I am very grateful for the many wonderful relationships that have formed as a result of the Miami support group. Sadly, last year we experienced our first losses and we still feel the void left by several long-time members. I am delighted that their spouses still attend meetings on occasion. I keep in touch with them and assure them that they will always be a part of our group. We continue to welcome new members and I am encouraged that we have had at least one new attendee at each meeting for the past few months.

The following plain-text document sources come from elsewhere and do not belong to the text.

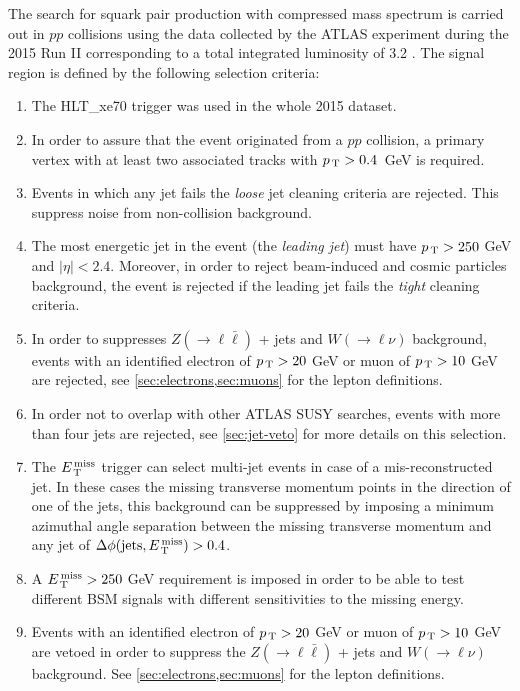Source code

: The search for squark pair production with compressed mass spectrum is carried
out in $pp$ collisions using the data collected by the ATLAS experiment during
the 2015 Run II corresponding to a total integrated luminosity of 3.2 \ifb. The
signal region is defined by the following selection criteria:
\begin{enumerate}[A -]
\item The HLT\_xe70 trigger was used in the whole 2015 dataset.
\item In order to assure that the event originated from a $pp$ collision, a
  primary vertex with at least two associated tracks with $p_\mathrm{\, T} > 0.4$~GeV is
  required.
\item Events in which any jet fails the \emph{loose} jet cleaning criteria are
  rejected. This suppress noise from non-collision background.
\item The most energetic jet in the event (the \emph{leading jet}) must have
  $p_\mathrm{\, T} > 250~$GeV and $|\eta| < 2.4$. Moreover, in order to reject beam-induced
  and cosmic particles background, the event is rejected if the leading jet
  fails the \emph{tight} cleaning criteria.
\item In order to suppresses $Z (\rightarrow \ell \bar{\ell})$ + jets and
  $W (\rightarrow \ell \nu)$ background, events with an identified electron of
  $p_\mathrm{\, T} > 20~$GeV or muon of $p_\mathrm{\, T} > 10~$GeV are rejected, see
  \cref{sec:electrons,sec:muons} for the lepton definitions.
\item In order not to overlap with other ATLAS SUSY searches, events with more
  than four jets are rejected, see \cref{sec:jet-veto} for more details on this
  selection.
\item The $E_\mathrm{\, T}^\mathrm{\, miss}$ trigger can select multi-jet events in case of a
  mis-reconstructed jet. In these cases the missing transverse momentum points
  in the direction of one of the jets, this background can be suppressed by
  imposing a minimum azimuthal angle separation between the missing transverse
  momentum and any jet of $\Delta \phi (\mathrm{jets}, E_\mathrm{\, T}^\mathrm{\, miss}) > 0.4$.
\item A $E_\mathrm{\, T}^\mathrm{\, miss} > 250~$GeV requirement is imposed in order to be able to test
  different BSM signals with different sensitivities to the missing energy.
\item Events with an identified electron of $p_\mathrm{\, T} > 20~$GeV or muon of
  $p_\mathrm{\, T} > 10~$GeV are vetoed in order to suppress the
  $Z (\rightarrow \ell \bar{\ell})$ + jets and $W (\rightarrow \ell \nu)$
  background. See \cref{sec:electrons,sec:muons} for the lepton definitions.
\end{enumerate}
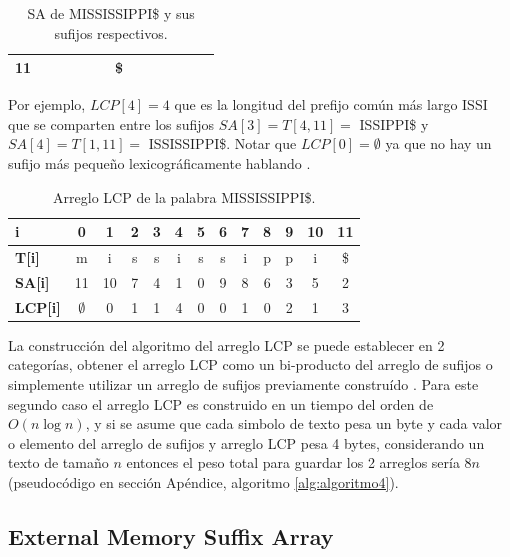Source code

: \begin{table}[!htb]
\begin{tabular}{|l|l|l|l|l|l|l|l|l|l|l|l|l|}
\textbf{11}                                                      &                         &                         &                        &                        &                        & \$                      &                        &                        &                        &                        &                         &                         \\ \hline
\end{tabular}
\caption{SA de MISSISSIPPI\$ y sus sufijos respectivos.}
\end{table}

Por ejemplo, $LCP[4] = 4$ que es la longitud del prefijo común más largo ISSI que se comparten entre los sufijos $SA[3] = T[4,11] =$ ISSIPPI\$ y $SA[4] = T[1,11] =$ ISSISSIPPI\$. Notar que $LCP[0] = \emptyset$ ya que no hay un sufijo más pequeño lexicográficamente hablando \cite{lcparray}.

\begin{table}[!htb]
\centering
\label{my-label11}
\begin{tabular}{|l|c|c|c|c|c|c|c|c|c|c|c|c|}
\hline
\textbf{i}         & 0  & 1  & 2 & 3 & 4 & 5 & 6 & 7 & 8 & 9 & 10 & 11 \\ \hline
\textbf{T{[}i{]}}  & m  & i  & s & s & i & s & s & i & p & p & i  & \$  \\ \hline
\textbf{SA{[}i{]}} & 11 & 10 & 7 & 4 & 1 & 0 & 9 & 8 & 6 & 3 & 5  & 2  \\ \hline
\textbf{LCP{[}i{]}} & $\emptyset$  & 0  & 1 & 1 & 4 & 0 & 0 & 1 & 0 & 2 & 1  & 3  \\ \hline
\end{tabular}
\caption{Arreglo LCP de la palabra MISSISSIPPI\$.}
\end{table}

La construcción del algoritmo del arreglo LCP se puede establecer en 2 categorías, obtener el arreglo LCP como un bi-producto del arreglo de sufijos \cite{suffixarray1} o simplemente utilizar un arreglo de sufijos previamente construído \cite{kasai}. Para este segundo caso el arreglo LCP es construido en un tiempo del orden de $O(n \log n)$, y si se asume que cada simbolo de texto pesa un byte y cada valor o elemento del arreglo de sufijos y arreglo LCP pesa 4 bytes, considerando un texto de tamaño $n$ entonces el peso total para guardar los 2 arreglos sería $8n$ (pseudocódigo en sección Apéndice, algoritmo \ref{alg:algoritmo4}).


\subsection{External Memory Suffix Array}

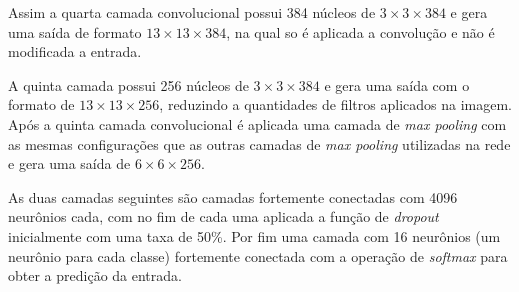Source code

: \par Assim a quarta camada convolucional possui 384 núcleos de $3\times3\times384$ e gera uma saída de formato $13\times13\times384$, na qual so é aplicada a convolução e não é modificada a entrada.

\par A quinta camada possui 256 núcleos de $3\times3\times384$ e gera uma saída com o formato de $13\times13\times256$, reduzindo a quantidades de filtros aplicados na imagem. Após a quinta camada convolucional é aplicada uma camada de \textit{max pooling} com as mesmas configurações que as outras camadas de \textit{max pooling} utilizadas na rede e gera uma saída de $6\times6\times256$.

\par As duas camadas seguintes são camadas fortemente conectadas com 4096 neurônios cada, com no fim de cada uma aplicada a função de \textit{dropout} inicialmente com uma taxa de 50\%. Por fim uma camada com 16 neurônios (um neurônio para cada classe) fortemente conectada com a operação de \textit{softmax} para obter a predição da entrada.

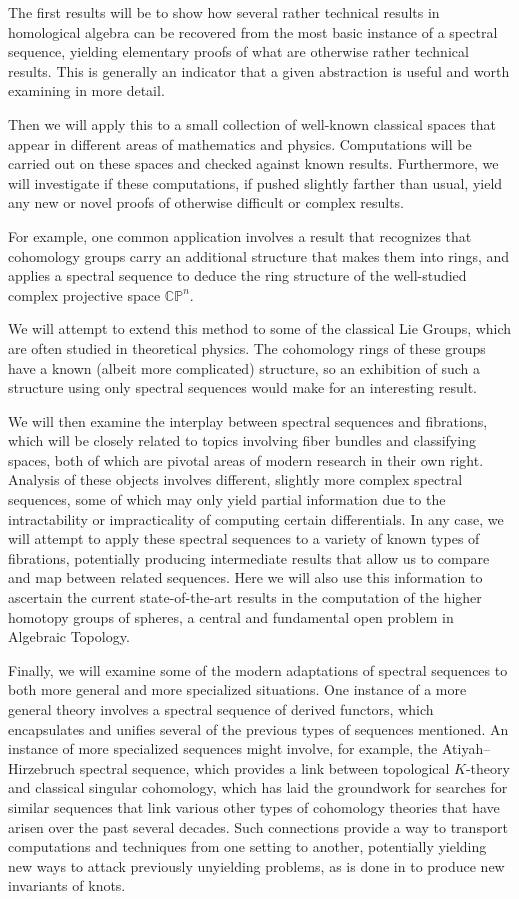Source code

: \documentclass[normal]{aomart}
\newtheorem[{}\it]{thm}{Theorem}[section]
\theoremstyle{definition}
\newtheorem*[{}\it]{notation}{Notation}
\begin{document}
The first results will be to show how several rather technical results in homological algebra can be recovered from the most basic instance of a spectral sequence, yielding elementary proofs of what are otherwise rather technical results. This is generally an indicator that a given abstraction is useful and worth examining in more detail.

Then we will apply this to a small collection of well-known classical spaces that appear in different areas of mathematics and physics. Computations will be carried out on these spaces and checked against known results. Furthermore, we will investigate if these computations, if pushed slightly farther than usual, yield any new or novel proofs of otherwise difficult or complex results. 

For example, one common application involves a result that recognizes that cohomology groups carry an additional structure that makes them into rings, and applies a spectral sequence to deduce the ring structure of the well-studied complex projective space $\mathbb{CP}^n$. 

We will attempt to extend this method to some of the classical Lie Groups, which are often studied in theoretical physics. The cohomology rings of these groups have a known (albeit more complicated) structure, so an exhibition of such a structure using only spectral sequences would make for an interesting result.

We will then examine the interplay between spectral sequences and fibrations, which will be closely related to topics involving fiber bundles and classifying spaces, both of which are pivotal areas of modern research in their own right. Analysis of these objects involves different, slightly more complex spectral sequences, some of which may only yield partial information due to the intractability or impracticality of computing certain differentials. In any case, we will attempt to apply these spectral sequences to a variety of known types of fibrations, potentially producing intermediate results that allow us to compare and map between related sequences. Here we will also use this information to ascertain the current state-of-the-art results in the computation of the higher homotopy groups of spheres, a central and fundamental open problem in Algebraic Topology.

Finally, we will examine some of the modern adaptations of spectral sequences to both more general and more specialized situations. One instance of a more general theory involves a spectral sequence of derived functors, which encapsulates and unifies several of the previous types of sequences mentioned. An instance of more specialized sequences might involve, for example, the Atiyah–Hirzebruch spectral sequence, which provides a link between topological $K$-theory and classical singular cohomology, which has laid the groundwork for searches for similar sequences that link various other types of cohomology theories that have arisen over the past several decades.\cite{Grayson2005} Such connections provide a way to transport computations and techniques from one setting to another, potentially yielding new ways to attack previously unyielding problems, as is done in \cite{Batson2013} to produce new invariants of knots.
\end{document}
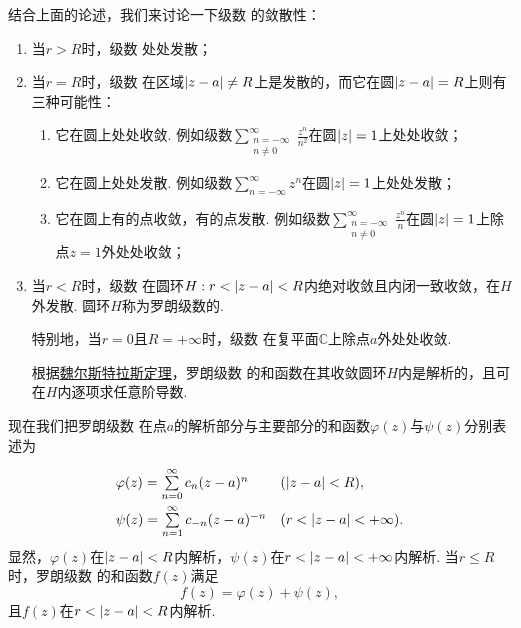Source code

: 结合上面的论述，我们来讨论一下级数 的敛散性：
\begin{enumerate}
\item 当\(r > R\)时，级数 处处发散；

\item 当\(r = R\)时，级数 在区域\(\abs{z-a} \neq R\)上是发散的，而它在圆\(\abs{z-a}=R\)上则有三种可能性：\begin{enumerate}
\item 它在圆上处处收敛.
例如级数\(\sum\limits_{\substack{n=-\infty \\ n\neq0}}^{\infty} \frac{z^n}{n^2}\)在圆\(\abs{z}=1\)上处处收敛；

\item 它在圆上处处发散.
例如级数\(\sum\limits_{n=-\infty}^{\infty} z^n\)在圆\(\abs{z}=1\)上处处发散；

\item 它在圆上有的点收敛，有的点发散.
例如级数\(\sum\limits_{\substack{n=-\infty \\ n\neq0}}^{\infty} \frac{z^n}{n}\)在圆\(\abs{z}=1\)上除点\(z=1\)外处处收敛；
\end{enumerate}

\item 当\(r < R\)时，级数 在圆环\(H: r < \abs{z-a} < R\)内绝对收敛且内闭一致收敛，在\(H\)外发散.
圆环\(H\)称为罗朗级数的.

特别地，当\(r = 0\)且\(R = +\infty\)时，级数 在复平面\(\mathbb{C}\)上除点\(a\)外处处收敛.

根据\hyperref[theorem:解析函数的级数表示.魏尔斯特拉斯定理]{魏尔斯特拉斯定理}，罗朗级数 的和函数在其收敛圆环\(H\)内是解析的，且可在\(H\)内逐项求任意阶导数.
\end{enumerate}

现在我们把罗朗级数 在点\(a\)的解析部分与主要部分的和函数\(\varphi(z)\)与\(\psi(z)\)分别表述为\[
\def\arraystretch{2}
\begin{array}{ll}
\varphi(z) = \sum\limits_{n=0}^{\infty} c_n (z-a)^n & (\abs{z-a}<R), \\
\psi(z) = \sum\limits_{n=1}^{\infty} c_{-n} (z-a)^{-n} & (r < \abs{z-a} < +\infty).
\end{array}
\]显然，\(\varphi(z)\)在\(\abs{z-a}<R\)内解析，\(\psi(z)\)在\(r<\abs{z-a}<+\infty\)内解析.
当\(r \leqslant R\)时，罗朗级数 的和函数\(f(z)\)满足\[
f(z) = \varphi(z) + \psi(z),
\]且\(f(z)\)在\(r<\abs{z-a}<R\)内解析.

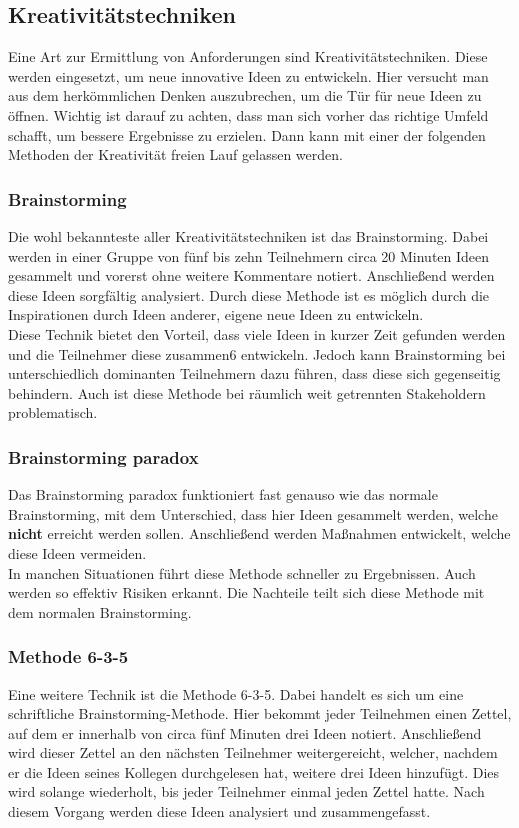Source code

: \subsection{Kreativitätstechniken}
\label{subsubsec:kreativitätstechniken}
Eine Art zur Ermittlung von Anforderungen sind Kreativitätstechniken. Diese werden eingesetzt, um neue innovative Ideen zu entwickeln. Hier versucht man aus dem herkömmlichen Denken auszubrechen, um die Tür für neue Ideen zu öffnen. Wichtig ist darauf zu achten, dass man sich vorher das richtige Umfeld schafft, um bessere Ergebnisse zu erzielen. Dann kann mit einer der folgenden Methoden der Kreativität freien Lauf gelassen werden.

\subsubsection{Brainstorming}
\label{subsubsec:brainstorming}
Die wohl bekannteste aller Kreativitätstechniken ist das Brainstorming. Dabei werden in einer Gruppe von fünf bis zehn Teilnehmern circa 20 Minuten Ideen gesammelt und vorerst ohne weitere Kommentare notiert. Anschließend werden diese Ideen sorgfältig analysiert. Durch diese Methode ist es möglich durch die Inspirationen durch Ideen anderer, eigene neue Ideen zu entwickeln.\\

Diese Technik bietet den Vorteil, dass viele Ideen in kurzer Zeit gefunden werden und die Teilnehmer diese zusammen6 entwickeln. Jedoch kann Brainstorming bei unterschiedlich dominanten Teilnehmern dazu führen, dass diese sich gegenseitig behindern. Auch ist diese Methode bei räumlich weit getrennten Stakeholdern problematisch.

\subsubsection{Brainstorming paradox}
Das Brainstorming paradox funktioniert fast genauso wie das normale Brainstorming, mit dem Unterschied, dass hier Ideen gesammelt werden, welche \textbf{nicht} erreicht werden sollen. Anschließend werden Maßnahmen entwickelt, welche diese Ideen vermeiden. \\

In manchen Situationen führt diese Methode schneller zu Ergebnissen. Auch werden so effektiv Risiken erkannt. Die Nachteile teilt sich diese Methode mit dem normalen Brainstorming.

\subsubsection{Methode 6-3-5}
Eine weitere Technik ist die Methode 6-3-5. Dabei handelt es sich um eine schriftliche Brainstorming-Methode. Hier bekommt jeder Teilnehmen einen Zettel, auf dem er innerhalb von circa fünf Minuten drei Ideen notiert. Anschließend wird dieser Zettel an den nächsten Teilnehmer weitergereicht, welcher, nachdem er die Ideen seines Kollegen durchgelesen hat, weitere drei Ideen hinzufügt. Dies wird solange wiederholt, bis jeder Teilnehmer einmal jeden Zettel hatte. Nach diesem Vorgang werden diese Ideen analysiert und zusammengefasst.\\

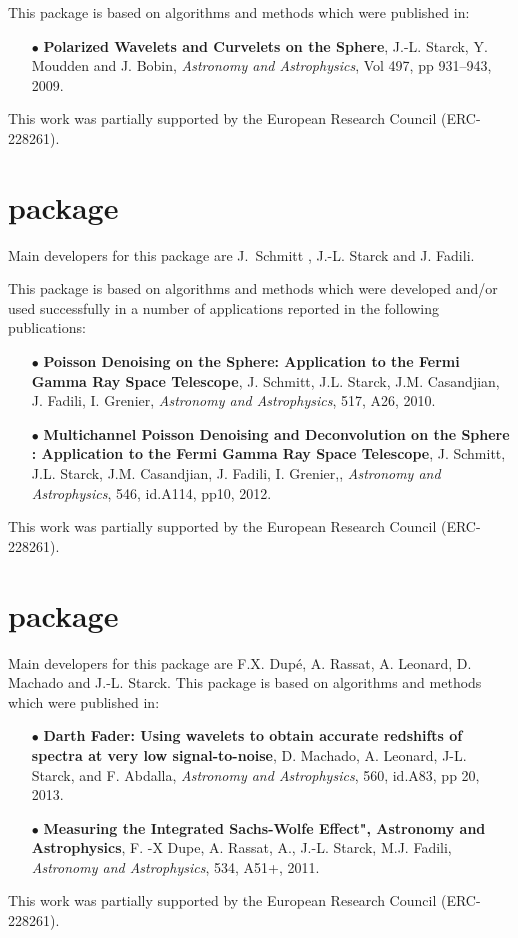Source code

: This package is based on algorithms and methods which were published in:
\begin{itemize}
\item[$\bullet$] {\textbf{Polarized Wavelets and Curvelets on the Sphere}, J.-L. Starck, Y. Moudden and J. Bobin, \textit{Astronomy and Astrophysics}, Vol 497, pp 931--943, 2009.}
\end{itemize}

This work was partially supported by the European Research Council  (ERC-228261).

\section*{\projmsvsts package}

Main developers for this package are  J.~Schmitt , J.-L. Starck and J. Fadili.
 
This package is based on algorithms and methods which were 
developed and/or used successfully in a number of applications 
reported in the following publications: \\
\begin{itemize}
\item[$\bullet$] {\textbf{Poisson Denoising on the Sphere: Application to the Fermi Gamma Ray Space Telescope},   J. Schmitt, J.L. Starck, J.M. Casandjian, J. Fadili, I. Grenier, \textit{Astronomy and Astrophysics},  517, A26, 2010.}
\item[$\bullet$] {\textbf{Multichannel Poisson Denoising and Deconvolution on the Sphere : Application to the Fermi Gamma Ray Space Telescope}, J. Schmitt, J.L. Starck, J.M. Casandjian, J. Fadili, I. Grenier,, \textit{Astronomy and Astrophysics}, 546, id.A114, pp10, 2012.}
\end{itemize}

This work was partially supported by the European Research Council  (ERC-228261).

\section*{\projsgal package}
Main developers for this package are  F.X.  Dup\'e, A. Rassat, A. Leonard, D. Machado and  J.-L. Starck.
This package is based on algorithms and methods which were published in: \\
\begin{itemize}
\item[$\bullet$] { \textbf{Darth Fader: Using wavelets to obtain accurate redshifts of spectra at very low signal-to-noise}, 
D. Machado, A. Leonard, J-L. Starck, and F. Abdalla,  \textit{Astronomy and Astrophysics}, 560, id.A83, pp 20, 2013.}
\item[$\bullet$] {\textbf{Measuring the Integrated Sachs-Wolfe Effect", Astronomy and Astrophysics}, F. -X Dupe, A. Rassat, A., J.-L. Starck, M.J. Fadili, \textit{Astronomy and Astrophysics}, 534, A51+, 2011.}
\end{itemize}
This work was partially supported by the European Research Council  (ERC-228261).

My husband Dennis and I have become good friends with Cindy and Bob Feltzin. Last year, the four of us traveled to Los Angeles together to attend the IMF Gala and take in some sights. Cindy planned a whirlwind of activities while we were there and we had a fabulous time. Cindy and I also work together to support and promote each other's groups. One successful strategy that we pursue is to share speakers when possible. The Miami group meets Wednesday in the evening and the Palm Beach group meets on Thursday afternoon, which has allowed us to invite speakers to address both support groups on consecutive days. Cindy and Bob are very gracious hosts, and they have even provided transportation from Miami and opened their home to speakers. Like Cindy, we welcome visitors and encourage all myeloma patients, family members and friends to attend our meetings if they are in town.